Exercise prompt:
Across the records that follow, determine how many lines contain "otherwise" and give only the resulting number.

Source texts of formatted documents
————

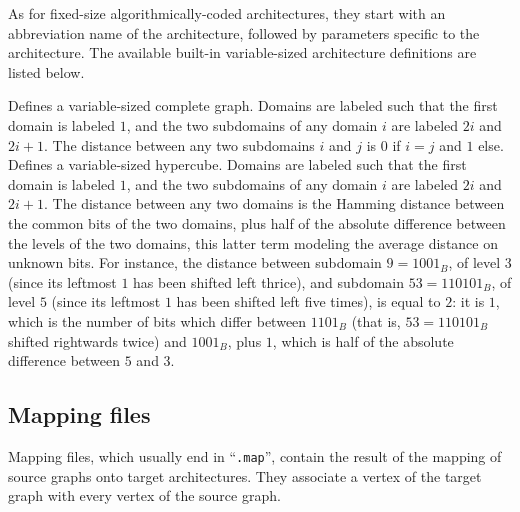 As for fixed-size algorithmically-coded architectures, they start with
an abbreviation name of the architecture, followed by parameters
specific to the architecture. The available built-in variable-sized
architecture definitions are listed below.
\begin{itemize}
Defines a variable-sized complete graph. Domains are labeled such
that the first domain is labeled $1$, and the two subdomains of
any domain $i$ are labeled $2i$ and $2i + 1$. The distance between
any two subdomains $i$ and $j$ is $0$ if $i=j$ and $1$ else.
Defines a variable-sized hypercube. Domains are labeled such that
the first domain is labeled $1$, and the two subdomains of any domain
$i$ are labeled $2i$ and $2i + 1$. The distance between any two
domains is the Hamming distance between the common bits of the two
domains, plus half of the absolute difference between the levels of
the two domains, this latter term modeling the average distance on
unknown bits.
For instance, the distance between subdomain $9=1001_B$, of level $3$
(since its leftmost $1$ has been shifted left thrice), and subdomain
$53=110101_B$, of level $5$ (since its leftmost $1$ has been shifted
left five times), is equal to $2$: it is $1$, which is the number of
bits which differ between $1101_B$ (that is, $53=110101_B$ shifted
rightwards twice) and $1001_B$, plus $1$, which is half of the
absolute difference between $5$ and $3$.
\end{itemize}

\subsection{Mapping files}
\label{sec-file-map}

Mapping files, which usually end in ``\texttt{\@.map}'', contain the
result of the mapping of source graphs onto target architectures. They
associate a vertex of the target graph with every vertex of the source
graph.

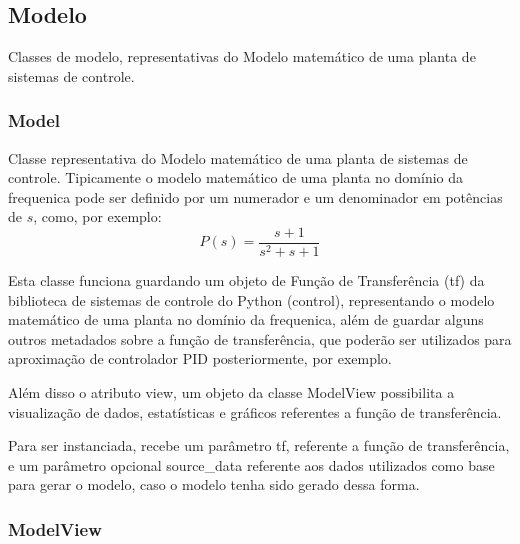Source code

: \subsection{Modelo}

Classes de modelo, representativas do Modelo matemático de uma planta de sistemas de controle.

\subsubsection{Model}

Classe representativa do Modelo matemático de uma planta de sistemas de controle.
Tipicamente o modelo matemático de uma planta no domínio da frequenica pode ser definido por um numerador e um
denominador em potências de $s$, como, por exemplo:
\begin{equation}
    \label{eq:modelex}
    P(s) = \frac{ s + 1 }{ s^2 + s + 1 }
\end{equation}

Esta classe funciona guardando um objeto de Função de Transferência (tf) da biblioteca de sistemas de controle do Python
(control), representando o modelo matemático de uma planta no domínio da frequenica, além de guardar alguns outros
metadados sobre a função de transferência, que poderão ser utilizados para aproximação de controlador PID
posteriormente, por exemplo.

Além disso o atributo view, um objeto da classe ModelView possibilita a visualização de dados, estatísticas e gráficos
referentes a função de transferência.

Para ser instanciada, recebe um parâmetro tf, referente a função de transferência, e um parâmetro opcional source\_data
referente aos dados utilizados como base para gerar o modelo, caso o modelo tenha sido gerado dessa forma.

\subsubsection{ModelView}

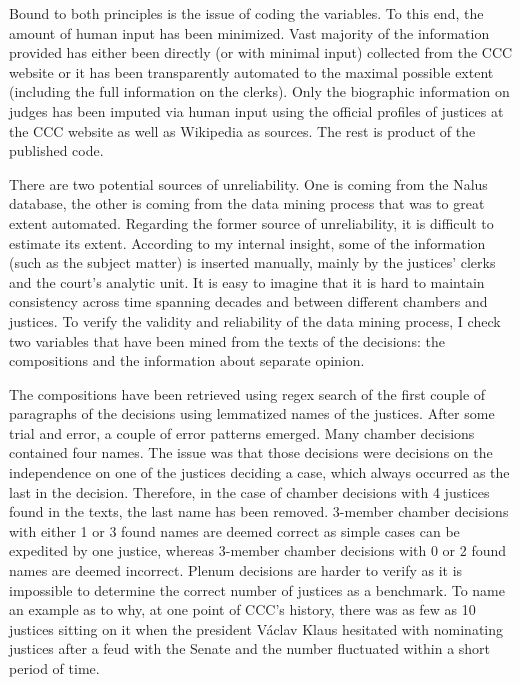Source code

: \documentclass[
  11pt,
]{article}
\begin{document}
Bound to both principles is the issue of coding the variables. To this end, the amount of human input has been minimized. Vast majority of the information provided has either been directly (or with minimal input) collected from the CCC website or it has been transparently automated to the maximal possible extent (including the full information on the clerks). Only the biographic information on judges has been imputed via human input using the official profiles of justices at the CCC website as well as Wikipedia as sources. The rest is product of the published code.

There are two potential sources of unreliability. One is coming from the Nalus database, the other is coming from the data mining process that was to great extent automated. Regarding the former source of unreliability, it is difficult to estimate its extent. According to my internal insight, some of the information (such as the subject matter) is inserted manually, mainly by the justices' clerks and the court's analytic unit. It is easy to imagine that it is hard to maintain consistency across time spanning decades and between different chambers and justices. To verify the validity and reliability of the data mining process, I check two variables that have been mined from the texts of the decisions: the compositions and the information about separate opinion.

The compositions have been retrieved using regex search of the first couple of paragraphs of the decisions using lemmatized names of the justices. After some trial and error, a couple of error patterns emerged. Many chamber decisions contained four names. The issue was that those decisions were decisions on the independence on one of the justices deciding a case, which always occurred as the last in the decision. Therefore, in the case of chamber decisions with 4 justices found in the texts, the last name has been removed. 3-member chamber decisions with either 1 or 3 found names are deemed correct as simple cases can be expedited by one justice, whereas 3-member chamber decisions with 0 or 2 found names are deemed incorrect. Plenum decisions are harder to verify as it is impossible to determine the correct number of justices as a benchmark. To name an example as to why, at one point of CCC's history, there was as few as 10 justices sitting on it when the president Václav Klaus hesitated with nominating justices after a feud with the Senate and the number fluctuated within a short period of time.
\end{document}
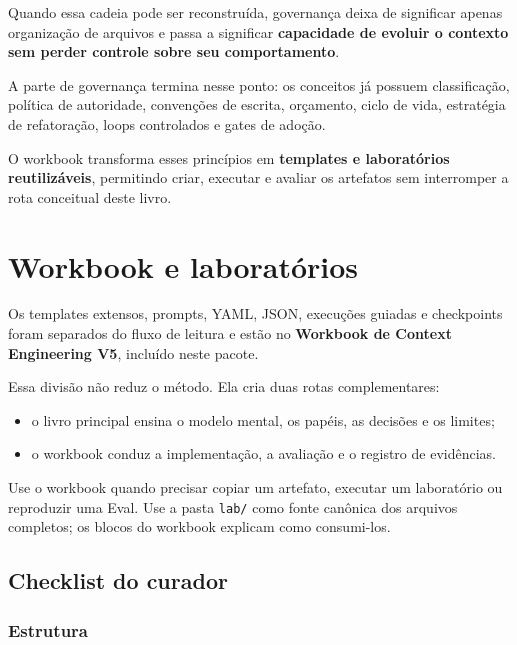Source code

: \documentclass[
  10pt,
  a4paper,
  oneside]{book}
\providecommand{\tightlist}{%
  \setlength{\itemsep}{0pt}\setlength{\parskip}{0pt}}
\begin{document}
Quando essa cadeia pode ser reconstruída, governança deixa de significar
apenas organização de arquivos e passa a significar \textbf{capacidade
de evoluir o contexto sem perder controle sobre seu comportamento}.

A parte de governança termina nesse ponto: os conceitos já possuem
classificação, política de autoridade, convenções de escrita, orçamento,
ciclo de vida, estratégia de refatoração, loops controlados e gates de
adoção.

O workbook transforma esses princípios em \textbf{templates e
laboratórios reutilizáveis}, permitindo criar, executar e avaliar os
artefatos sem interromper a rota conceitual deste livro.

\newpage

\hypertarget{workbook-e-laboratuxf3rios}{%
\chapter{Workbook e laboratórios}\label{workbook-e-laboratuxf3rios}}

Os templates extensos, prompts, YAML, JSON, execuções guiadas e
checkpoints foram separados do fluxo de leitura e estão no
\textbf{Workbook de Context Engineering V5}, incluído neste pacote.

Essa divisão não reduz o método. Ela cria duas rotas complementares:

\begin{itemize}
\tightlist
\item
  o livro principal ensina o modelo mental, os papéis, as decisões e os
  limites;
\item
  o workbook conduz a implementação, a avaliação e o registro de
  evidências.
\end{itemize}

Use o workbook quando precisar copiar um artefato, executar um
laboratório ou reproduzir uma Eval. Use a pasta \texttt{lab/} como fonte
canônica dos arquivos completos; os blocos do workbook explicam como
consumi-los.

\hypertarget{checklist-do-curador}{%
\section{Checklist do curador}\label{checklist-do-curador}}

\small

\hypertarget{estrutura}{%
\subsection{Estrutura}\label{estrutura}}
\end{document}
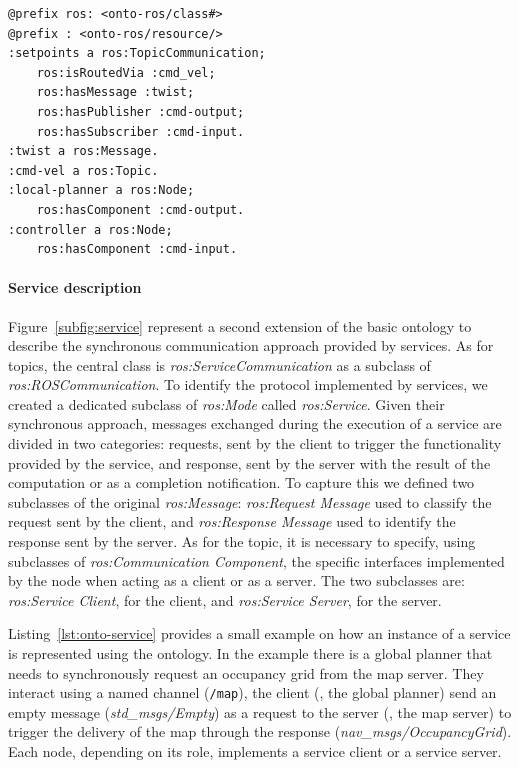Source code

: \begin{lstlisting}[frame=tb,caption={TODO},label=lst:onto-topic]
@prefix ros: <onto-ros/class#>
@prefix : <onto-ros/resource/>
:setpoints a ros:TopicCommunication;
	ros:isRoutedVia :cmd_vel;
	ros:hasMessage :twist;
	ros:hasPublisher :cmd-output;
	ros:hasSubscriber :cmd-input.
:twist a ros:Message.
:cmd-vel a ros:Topic.  
:local-planner a ros:Node;
	ros:hasComponent :cmd-output.
:controller a ros:Node;
	ros:hasComponent :cmd-input.
 \end{lstlisting}

\paragraph{Service description} Figure~\ref{subfig:service} represent a second extension of the basic ontology to describe the synchronous communication approach provided by services.  As for topics, the central class is \textit{ros:Service\-Com\-mu\-ni\-ca\-tion} as a subclass of \textit{ros:ROS\-Com\-mu\-ni\-ca\-tion}. To identify the protocol implemented by services, we created a dedicated subclass of \textit{ros:Mode} called \textit{ros:Service}. Given their
synchronous approach, messages exchanged during the execution of a service are divided in two categories: requests, sent by the client to trigger the functionality provided by the service, and response, sent by the server with the result of the computation or as a completion notification. To capture this we defined two subclasses of the original \textit{ros:Message}: \textit{ros:Request Message} used to classify the request sent by the client, and \textit{ros:Response Message} used to identify the response sent by the server. As for the topic, it is necessary to specify, using subclasses of \textit{ros:Communication Component}, the specific interfaces implemented by the node when acting as a client or as a server. The two subclasses are: \textit{ros:Service Client}, for the client, and \textit{ros:Service Server}, for the server.

Listing~\ref{lst:onto-service} provides a small example on how an instance of a service is represented using the ontology. In the example there is a global planner that needs to synchronously request an occupancy grid from the map server. They interact using a named channel (\texttt{/map}), the client (\ie, the global planner) send an empty message (\textit{std\_msgs/Empty}) as a request to the server (\ie, the map server) to trigger the delivery of the map through the response (\textit{nav\_msgs/OccupancyGrid}). Each node, depending on its role, implements a service client or a service server.

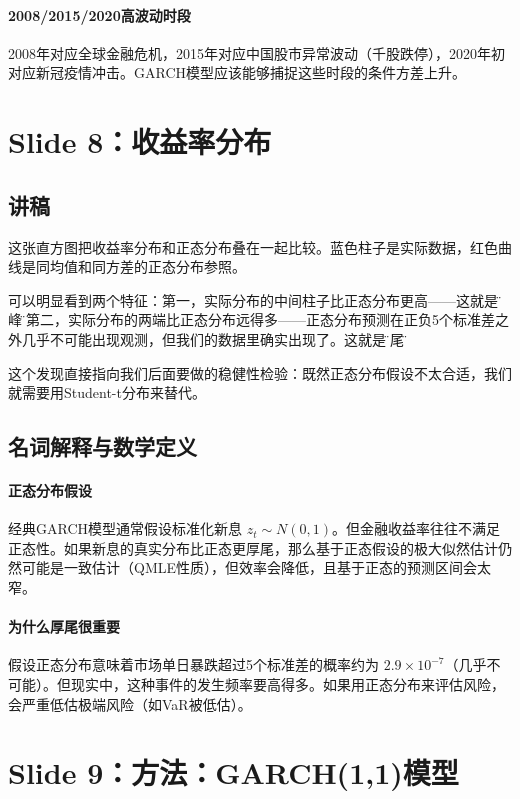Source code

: \documentclass[11pt,a4paper]{article}
\begin{document}
\paragraph{2008/2015/2020高波动时段} 2008年对应全球金融危机，2015年对应中国股市异常波动（千股跌停），2020年初对应新冠疫情冲击。GARCH模型应该能够捕捉这些时段的条件方差上升。

\newpage
\section*{Slide 8：收益率分布}

\subsection*{讲稿}
这张直方图把收益率分布和正态分布叠在一起比较。蓝色柱子是实际数据，红色曲线是同均值和同方差的正态分布参照。

可以明显看到两个特征：第一，实际分布的中间柱子比正态分布更高——这就是\"尖峰\"。第二，实际分布的两端比正态分布远得多——正态分布预测在正负5个标准差之外几乎不可能出现观测，但我们的数据里确实出现了。这就是\"厚尾\"。

这个发现直接指向我们后面要做的稳健性检验：既然正态分布假设不太合适，我们就需要用Student-t分布来替代。

\subsection*{名词解释与数学定义}

\paragraph{正态分布假设} 经典GARCH模型通常假设标准化新息 \(z_t \sim N(0,1)\)。但金融收益率往往不满足正态性。如果新息的真实分布比正态更厚尾，那么基于正态假设的极大似然估计仍然可能是一致估计（QMLE性质），但效率会降低，且基于正态的预测区间会太窄。

\paragraph{为什么厚尾很重要} 假设正态分布意味着市场单日暴跌超过5个标准差的概率约为 \(2.9 \times 10^{-7}\)（几乎不可能）。但现实中，这种事件的发生频率要高得多。如果用正态分布来评估风险，会严重低估极端风险（如VaR被低估）。

\newpage
\section*{Slide 9：方法：GARCH(1,1)模型}
\end{document}
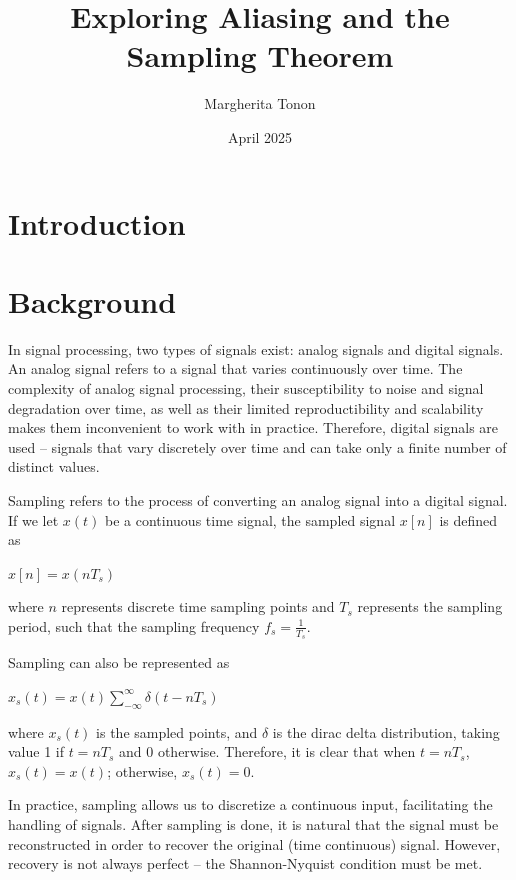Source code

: \documentclass{article}
\title{Exploring Aliasing and the Sampling Theorem} %
\author{Margherita Tonon}
\date{April 2025}
\begin{document}
\maketitle

\section{Introduction}

\section{Background}
In signal processing, two types of signals exist: analog signals and digital signals. %
An analog signal refers to a signal that varies continuously over time. 
The complexity of analog signal processing, their susceptibility to noise and signal degradation over time, as well as their limited reproductibility and scalability makes them inconvenient to work with in practice. 
Therefore, digital signals are used -- signals that vary discretely over time and can take only a finite number of distinct values.

Sampling refers to the process of converting an analog signal into a digital signal. If we let $x(t)$ be a continuous time signal, the sampled signal $x[n]$ is defined as
\begin{center}
    \begin{math}
        x[n] = x(nT_s)
    \end{math}  
\end{center}
where $n$ represents discrete time sampling points and $T_s$ represents the sampling period, such that the sampling frequency $f_s = \frac{1}{T_s}$.

Sampling can also be represented as 
\begin{center}
    \begin{math}
        x_s(t) = x(t) \sum_{-\infty}^{\infty} \delta (t-nT_s)
    \end{math}  
\end{center}
where $x_s(t)$ is the sampled points, and $\delta$ is the dirac delta distribution, taking value 1 if $t=nT_s$ and 0 otherwise.
Therefore, it is clear that when $t=nT_s$, $x_s(t) = x(t)$; otherwise, $x_s(t) = 0$. 

In practice, sampling allows us to discretize a continuous input, facilitating the handling of signals. After sampling is done, it is natural that the signal must be reconstructed in order to recover the original (time continuous) signal.
However, recovery is not always perfect -- the Shannon-Nyquist condition must be met.
\end{document}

————

Written response:
2